Their individual performances worsened in the 2004 elections, with the exception of the PKS, which gained a remarkable increase in support from 1,436,565 votes (seven seats) to 8,325,020 votes (45 seats). Even though the PKS is the most ideologically oriented Islamic party, it is nonetheless perceived as the most promising. This perception is based mainly on the image that the PKS has managed to create: Becoming a “public service” party. It was through this political branding that the party attracted more support.

There are several reasons Islamic and Muslim-based parties do not seem to have great prospects for next year’s elections. Of course, some kind of political overhaul is needed to make Islamic parties more saleable. Regardless of their official trademark as Islamic parties, their thinkers and activists need to reflect, and finally decide, on whether Islamic parties should remain exclusively an arm for the few (party constituents), or become a vehicle for the many (Indonesian society in general).

But, of course, this is a long-range solution.

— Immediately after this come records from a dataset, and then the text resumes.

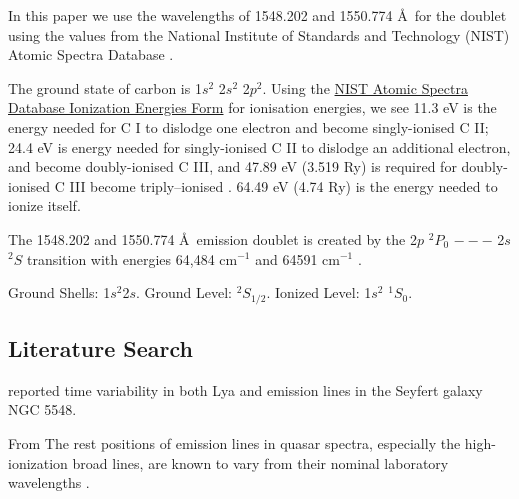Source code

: \documentclass[a4paper,fleqn,usenatbib]{mnras}
\begin{document}
In this paper we use the wavelengths of 1548.202 and 1550.774 \AA\ for the \civ doublet
using the values from the National Institute of Standards and Technology (NIST) Atomic Spectra Database 
\citep{Kramida2018}. 


The ground state of carbon is 1$s^2$ 2$s^2$ 2$p^2$.
Using the \href{https://physics.nist.gov/PhysRefData/ASD/ionEnergy.html}{NIST Atomic Spectra Database Ionization Energies Form}
for ionisation energies, we see 
11.3 eV is the energy needed for C I to dislodge one electron and become singly-ionised C II; 
24.4 eV is energy needed for singly-ionised C II to dislodge an additional electron, and become doubly-ionised C III, 
and 47.89 eV  (3.519 Ry) is required for doubly-ionised C III  become triply--ionised \civ. 
64.49 eV (4.74 Ry) is the energy needed to ionize \civ itself. 

The 1548.202 	and 1550.774 \AA\ emission doublet is created by the 
2$p$ $^{2}P_{0}$ $---$  2$s$ $^{2}S$ transition with 
energies 64,484 cm$^{-1}$ and 64591 cm$^{-1}$ 
\citep[e.g.][]{Moore1993}. 

Ground  Shells:  1$s^{2}$2$s$. 
Ground  Level: $^{2}S_{1/2}$. 
Ionized  Level: 1$s^{2}$ $^{1}S_{0}$. 
 


\subsection{Literature Search}
\citet{Gregory1982} reported time variability in both Lya and  emission lines in the Seyfert galaxy NGC 5548.

From \citet{VandenBerk2001} 
The rest positions of emission lines in quasar spectra, especially the
high-ionization broad lines, are known to vary from their nominal
laboratory wavelengths \citep{Gaskell1982, Wilkes1986,  Espey1989, Espey1990Erratum, 
ZhengSulentic1990, Corbin1990, Weymann1991, TytlerFan1992, 
Brotherton1994, Laor1995, McIntosh1999}. 
\end{document}
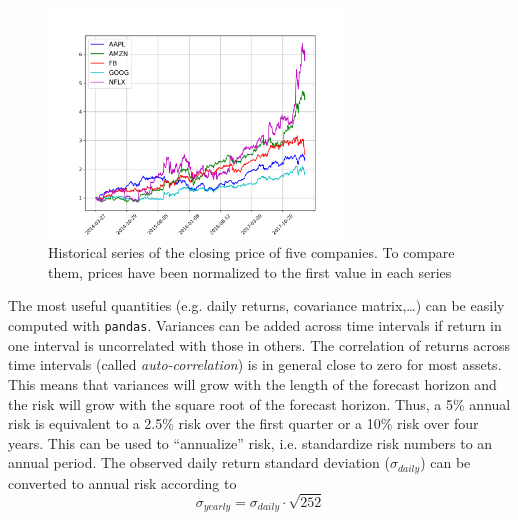 \begin{figure}[htbp]
\centering
\includegraphics[width=0.7\textwidth]{figures/portfolio_sample}
\caption{Historical series of the closing price of five companies. To compare them, prices have been normalized to the first value in each series}
\label{fig:stocks}
\end{figure}

The most useful quantities (e.g. daily returns, covariance matrix,\ldots) can be easily computed with \texttt{pandas}.
Variances can be added across time intervals if return in one interval is uncorrelated with those in others. The correlation of returns across time intervals (called \emph{auto-correlation}) is in general close to zero for most assets. This means that variances will grow with the length of the forecast horizon and the risk will grow with the square root of the forecast horizon. Thus, a 5\% annual risk is equivalent to a 2.5\% risk over the first quarter or a 10\% risk over four years. 
This can be used to “annualize” risk, i.e. standardize risk numbers to an annual period. The observed daily return standard deviation ($\sigma_{daily}$) can be converted to annual risk according to
\begin{equation}
\sigma_{yearly} = \sigma_{daily}\cdot\sqrt{252}
\end{equation}

%
%

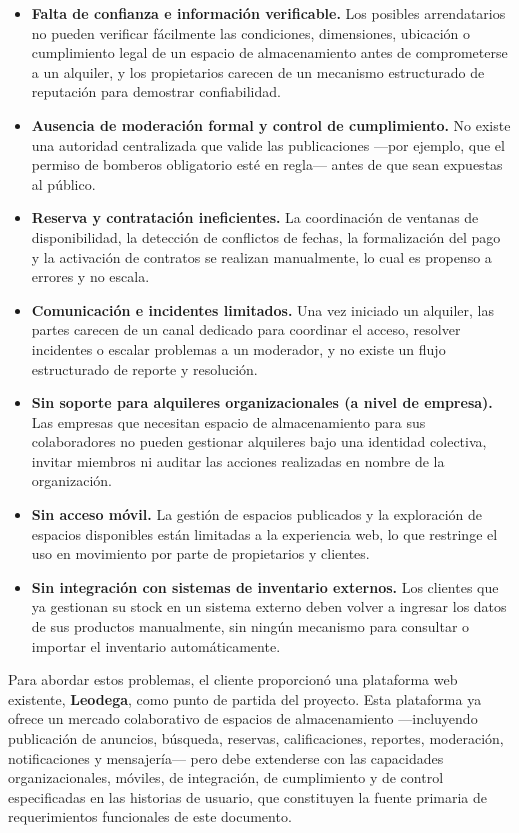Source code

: \begin{itemize}
    \item \textbf{Falta de confianza e información verificable.} Los posibles arrendatarios no pueden verificar fácilmente las condiciones, dimensiones, ubicación o cumplimiento legal de un espacio de almacenamiento antes de comprometerse a un alquiler, y los propietarios carecen de un mecanismo estructurado de reputación para demostrar confiabilidad.
    \item \textbf{Ausencia de moderación formal y control de cumplimiento.} No existe una autoridad centralizada que valide las publicaciones ---por ejemplo, que el permiso de bomberos obligatorio esté en regla--- antes de que sean expuestas al público.
    \item \textbf{Reserva y contratación ineficientes.} La coordinación de ventanas de disponibilidad, la detección de conflictos de fechas, la formalización del pago y la activación de contratos se realizan manualmente, lo cual es propenso a errores y no escala.
    \item \textbf{Comunicación e incidentes limitados.} Una vez iniciado un alquiler, las partes carecen de un canal dedicado para coordinar el acceso, resolver incidentes o escalar problemas a un moderador, y no existe un flujo estructurado de reporte y resolución.
    \item \textbf{Sin soporte para alquileres organizacionales (a nivel de empresa).} Las empresas que necesitan espacio de almacenamiento para sus colaboradores no pueden gestionar alquileres bajo una identidad colectiva, invitar miembros ni auditar las acciones realizadas en nombre de la organización.
    \item \textbf{Sin acceso móvil.} La gestión de espacios publicados y la exploración de espacios disponibles están limitadas a la experiencia web, lo que restringe el uso en movimiento por parte de propietarios y clientes.
    \item \textbf{Sin integración con sistemas de inventario externos.} Los clientes que ya gestionan su stock en un sistema externo deben volver a ingresar los datos de sus productos manualmente, sin ningún mecanismo para consultar o importar el inventario automáticamente.
\end{itemize}

Para abordar estos problemas, el cliente proporcionó una plataforma web existente, \textbf{Leodega}, como punto de partida del proyecto. Esta plataforma ya ofrece un mercado colaborativo de espacios de almacenamiento ---incluyendo publicación de anuncios, búsqueda, reservas, calificaciones, reportes, moderación, notificaciones y mensajería--- pero debe extenderse con las capacidades organizacionales, móviles, de integración, de cumplimiento y de control especificadas en las historias de usuario, que constituyen la fuente primaria de requerimientos funcionales de este documento.

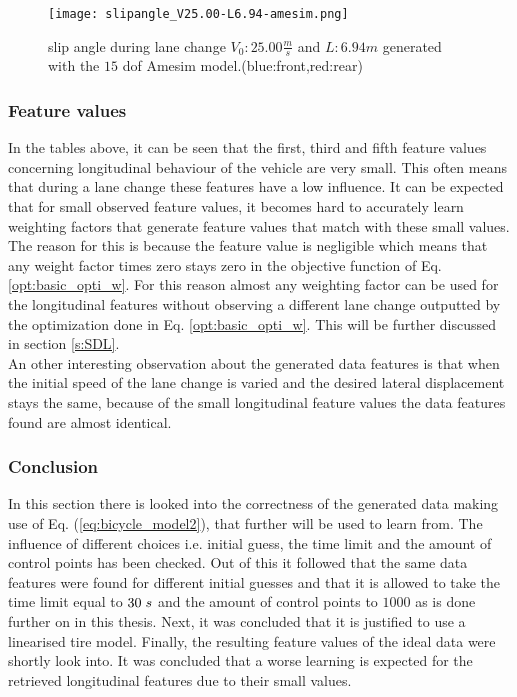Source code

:  \begin{figure}[h!]
	\centering
	\texttt{[image: slipangle\_V25.00-L6.94-amesim.png]}
	\caption{slip angle during lane change $V_0: 25.00 \frac{m}{s}$ and $L:6.94 m$ generated with the $15$ dof Amesim model.(blue:front,red:rear)}
	\label{fig:slip}
\end{figure}


\subsubsection{Feature values} \label{s:fv_val}
In the tables above, it can be seen that the first, third and fifth feature values concerning longitudinal behaviour of the vehicle are very small. This often means that during a lane change these features have a low influence. It can be expected that for small observed feature values, it becomes hard to accurately learn weighting factors that generate feature values that match with these small values. The reason for this is because the feature value is negligible which means that any weight factor times zero stays zero in the objective function of Eq. \ref{opt:basic_opti_w}. For this reason almost any weighting factor can be used for the longitudinal features without observing a different lane change outputted by the optimization done in Eq. \ref{opt:basic_opti_w}. This will be further discussed in section \ref{s:SDL}.\\%

An other interesting observation about the generated data features is that when the initial speed of the lane change is varied and the desired lateral displacement stays the same, because of the small longitudinal feature values the data features found are almost identical. 

\subsubsection{Conclusion}
In this section there is looked into the correctness of the generated data making use of Eq. (\ref{eq:bicycle_model2}), that further will be used to learn from. The influence of different choices i.e. initial guess, the time limit and the amount of control points has been checked. Out of this it followed that the same data features were found for different initial guesses and that it is allowed to take the time limit equal to $30 \hspace{1mm}s$ and the amount of control points to $1000$ as is done further on in this thesis. Next, it was concluded that it is justified to use a linearised tire model. Finally, the resulting feature values of the ideal data were shortly look into. It was concluded that a worse learning is expected for the retrieved longitudinal features due to their small values. 

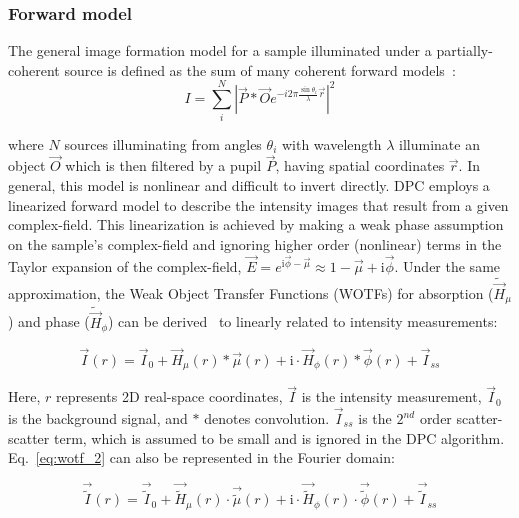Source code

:\subsubsection{Forward model}
\label{sec:forward}
The general image formation model for a sample illuminated under a partially-coherent source is defined as the sum of many coherent forward models~\cite{mehta2009quantitative}:
\begin{equation}
I = \sum_i^N |\vec{P} * \vec{O}e^{-i2\pi \frac{\sin{\theta}_i}{\lambda} \vec{r}}|^2
\end{equation}

\noindent where $N$ sources illuminating from angles $\theta_i$ with wavelength $\lambda$ illuminate an object $\vec{O}$ which is then
 filtered by a pupil $\vec{P}$, having spatial coordinates $\vec{r}$. In general, this model is nonlinear and difficult to invert directly. DPC employs a linearized forward model to describe the intensity images that result from a given complex-field. This linearization is achieved by making a weak phase assumption on the sample's complex-field and ignoring higher order (nonlinear) terms in the Taylor expansion of the complex-field, $\vec{E} = e^{\mathrm{i}\vec{\phi} -\vec{\mu}} \approx 1 - \vec{\mu} + \mathrm{i}\vec{\phi}$.
Under the same approximation, the Weak Object Transfer Functions (WOTFs) for absorption ($\tilde{\vec{H}}_{\mu}$) and phase ($\tilde{\vec{H}}_{\phi}$) can be derived~\cite{Claus2015, tian2015quantitative, Hamilton1984a} to linearly related to intensity measurements:

\begin{equation}
	\vec{I}(r) = \vec{I}_{0} +\vec{H}_{\mu}(r) * \vec{\mu}(r) + \mathrm{i}\cdot \vec{H}_{\phi}(r) * \vec{\phi}(r) + \vec{I}_{ss}
	\label{eq:wotf_2}
\end{equation}

\noindent Here, $r$ represents 2D real-space coordinates, $\vec{I}$ is the intensity measurement, $\vec{I}_0$ is the background signal, and $*$ denotes convolution. $\vec{I}_{ss}$ is the $2^{nd}$ order scatter-scatter term, which is assumed to be small and is ignored in the DPC algorithm. Eq.~\ref{eq:wotf_2} can also be represented in the Fourier domain:

\begin{equation}
	\vec{\tilde{I}}(r) = \vec{\tilde{I}}_{0} + \vec{\tilde{H}}_{\mu}(r) \cdot \vec{\tilde{\mu}}(r) + \mathrm{i}\cdot \vec{\tilde{H}}_{\phi}(r) \cdot \vec{\tilde{\phi}}(r) + \vec{\tilde{I}}_{ss}
	\label{eq:wotf_2_f}
\end{equation}

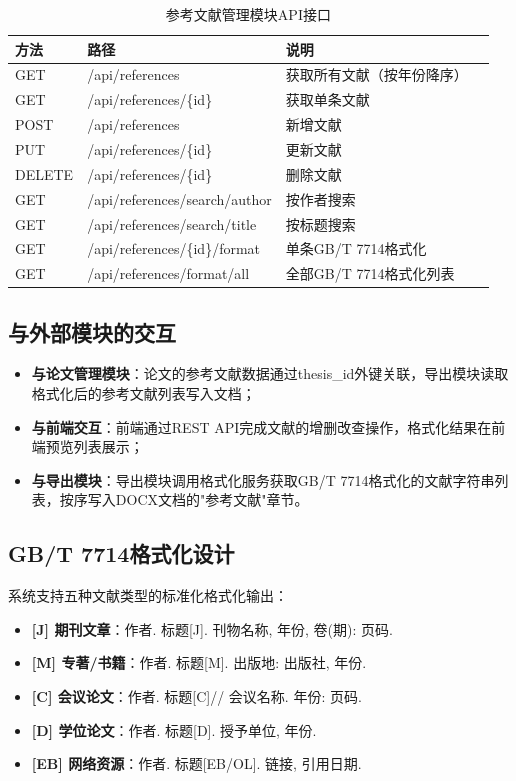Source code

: \documentclass{../softeng}
\begin{document}
\begin{table}[htbp]
\centering
\caption{参考文献管理模块API接口}
\label{tab:ref_api}
\begin{tabular}{lllp{5cm}}
\toprule
\textbf{方法} & \textbf{路径} & \textbf{说明} \\
\midrule
GET    & /api/references       & 获取所有文献（按年份降序） \\
GET    & /api/references/\{id\} & 获取单条文献 \\
POST   & /api/references       & 新增文献 \\
PUT    & /api/references/\{id\} & 更新文献 \\
DELETE & /api/references/\{id\} & 删除文献 \\
GET    & /api/references/search/author & 按作者搜索 \\
GET    & /api/references/search/title  & 按标题搜索 \\
GET    & /api/references/\{id\}/format & 单条GB/T 7714格式化 \\
GET    & /api/references/format/all   & 全部GB/T 7714格式化列表 \\
\bottomrule
\end{tabular}
\end{table}

\subsection{与外部模块的交互}

\begin{itemize}
    \item \textbf{与论文管理模块}：论文的参考文献数据通过thesis\_id外键关联，导出模块读取格式化后的参考文献列表写入文档；
    \item \textbf{与前端交互}：前端通过REST API完成文献的增删改查操作，格式化结果在前端预览列表展示；
    \item \textbf{与导出模块}：导出模块调用格式化服务获取GB/T 7714格式化的文献字符串列表，按序写入DOCX文档的"参考文献"章节。
\end{itemize}

\subsection{GB/T 7714格式化设计}

系统支持五种文献类型的标准化格式化输出：

\begin{itemize}
    \item \textbf{[J] 期刊文章}：作者. 标题[J]. 刊物名称, 年份, 卷(期): 页码.
    \item \textbf{[M] 专著/书籍}：作者. 标题[M]. 出版地: 出版社, 年份.
    \item \textbf{[C] 会议论文}：作者. 标题[C]// 会议名称. 年份: 页码.
    \item \textbf{[D] 学位论文}：作者. 标题[D]. 授予单位, 年份.
    \item \textbf{[EB] 网络资源}：作者. 标题[EB/OL]. 链接, 引用日期.
\end{itemize}
\end{document}
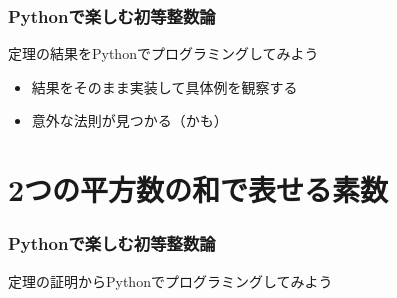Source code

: \documentclass[dvipdfmx,11pt,notheorems]{beamer}
\theoremstyle{definition}
\newtheorem{definition}{定義}
\begin{document}
\begin{frame}\frametitle{Pythonで楽しむ初等整数論}

\begin{block}{定理の結果をPythonでプログラミングしてみよう}
\begin{itemize}
\item 結果をそのまま実装して具体例を観察する
\item 意外な法則が見つかる（かも）
\end{itemize}
\end{block}

\end{frame}

\section{2つの平方数の和で表せる素数}

\begin{frame}\frametitle{Pythonで楽しむ初等整数論}
\huge{定理の証明からPythonでプログラミングしてみよう}
\end{frame}

%
%
%
%
%
%
%
%
%
%
%
\end{document}
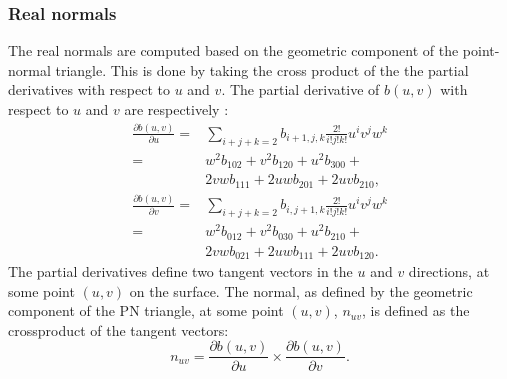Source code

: \subsubsection{Real normals}
\label{sss:method:normals:realNormals}
	The real normals are computed based on the geometric component of the point-normal triangle. This is done by taking the cross product of the the partial derivatives with respect to $u$ and $v$. The partial derivative of $b(u,v)$ with respect to $u$ and $v$ are respectively \cite{farin2014curves}:
	\begin{align} \label{eq:method:normal:partialU}
		\frac{\partial b(u,v)}{\partial u} ={}& \sum_{i + j + k = 2} b_{i+1, j, k} \frac{2!}{i!j!k!} u^i v^j w^k  \nonumber\\
									   ={}& w^2 b_{102} + v^2 b_{120} + u^2 b_{300} + \\
									    {}& 2 v w b_{111} + 2 u w b_{201} + 2 u v b_{210}, \nonumber
	\end{align}
	\begin{align} \label{eq:method:normal:partialV}
		\frac{\partial b(u,v)}{\partial v} ={}& \sum_{i + j + k = 2} b_{i, j + 1, k} \frac{2!}{i!j!k!}u^i v^j w^k \nonumber \\
										   ={}& w^2 b_{012} + v^2 b_{030} + u^2 b_{210} + \\
										    {}& 2 v w b_{021} + 2 u w b_{111} + 2 u v b_{120}. \nonumber
	\end{align}
	The partial derivatives define two tangent vectors in the $u$ and $v$ directions, at some point $(u,v)$ on the surface. The normal, as defined by the geometric component of the PN triangle, at some point $(u,v)$, $n_{uv}$, is defined as the crossproduct of the tangent vectors:
	\begin{equation}\label{eq:method:normal:realNormal}
		n_{uv} = \frac{\partial b(u,v)}{\partial u} \times \frac{\partial b(u,v)}{\partial v}.
	\end{equation}

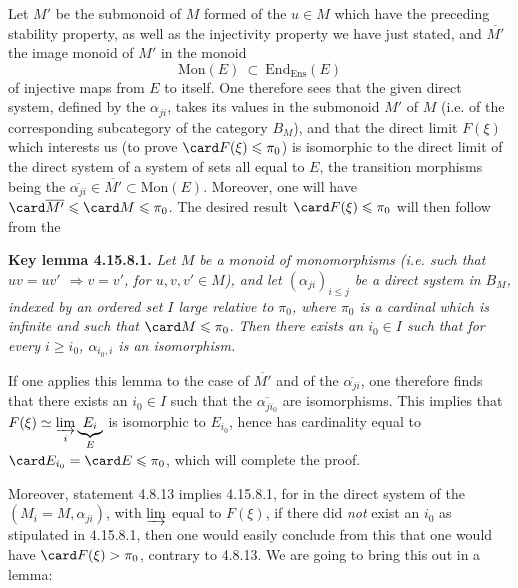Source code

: Let $M'$ be the submonoid of $M$ formed of the $u \in M$ which have the preceding stability property, as well as the injectivity property we have just stated, and $\overline{M'}$ the image monoid of $M'$ in the monoid
\[
\mathrm{Mon}(E) \ \subset \ \mathrm{End}_{\mathrm{Ens}}(E)
\]
of injective maps from $E$ to itself. One therefore sees that the given direct system, defined by the $\alpha_{ji}$, takes its values in the submonoid $M'$ of $M$ (i.e. of the corresponding subcategory of the category $B_M$), and that the direct limit $F(\xi)$ which interests us (to prove $\card F(\xi) \leqslant \pi_0$) is isomorphic to the direct limit of the direct system of a system of sets all equal to $E$, the transition morphisms being the $\overline{\alpha_{ji}} \in \overline{M'} \subset \mathrm{Mon}(E)$. Moreover, one will have $\card \overline{M'} \leqslant \card M \leqslant \pi_0$. The desired result $\card F(\xi) \leqslant \pi_0$ will then follow from the

\textbf{Key lemma 4.15.8.1.} \textit{Let $M$ be a monoid of monomorphisms (i.e. such that $uv = uv'$ $\Longrightarrow v = v'$, for $u,v,v' \in M$), and let $(\alpha_{ji})_{i\leqslant j}$ be a direct system in $B_M$, indexed by an ordered set $I$ large relative to $\pi_0$, where $\pi_0$ is a cardinal}
\textit{which is infinite and such that} $\card M \leqslant \pi_0$. \textit{Then there exists an $i_0 \in I$ such that for every $i \geqslant i_0$, $\alpha_{i_0,i}$ is an isomorphism.}

If one applies this lemma to the case of $\overline{M'}$ and of the $\overline{\alpha_{ji}}$, one therefore finds that there exists an $i_0 \in I$ such that the $\overline{\alpha_{ji_0}}$ are isomorphisms. This implies that $F(\xi) \simeq \varinjlim\limits_{i} \underbrace{E_i}_{E}$ is isomorphic to $E_{i_0}$, hence has cardinality equal to $\card E_{i_0} = \card E \leqslant \pi_0$, which will complete the proof.

Moreover, statement 4.8.13 implies 4.15.8.1, for in the direct system of the $(M_i = M, \alpha_{ji})$, with $\varinjlim$ equal to $F(\xi)$, if there did \textit{not} exist an $i_0$ as stipulated in 4.15.8.1, then one would easily conclude from this that one would have $\card F(\xi) > \pi_0$, contrary to 4.8.13. We are going to bring this out in a lemma:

For the 2009 elections, there is no easy answer for Islamic parties other than to form a meaningful coalition. This is not an easy task, and perhaps too difficult to turn into reality. But their collective strength (37.59 percent in 1999 and 38.35 percent in 2004) clearly indicates that they could serve as a delicate balance to the country’s polarized presidential politics — B.J. Habibie versus Megawati in 1999, and Megawati and Susilo Bambang Yudhoyono in 2004.

This is if Islamic parties want to make substantial, meaningful changes. Otherwise, individually they can hope for little more than to be a supporter of either Megawati or Susilo Bambang Yudhoyono.

The writer is a professor of political science at the State Islamic University (UIN), Jakarta.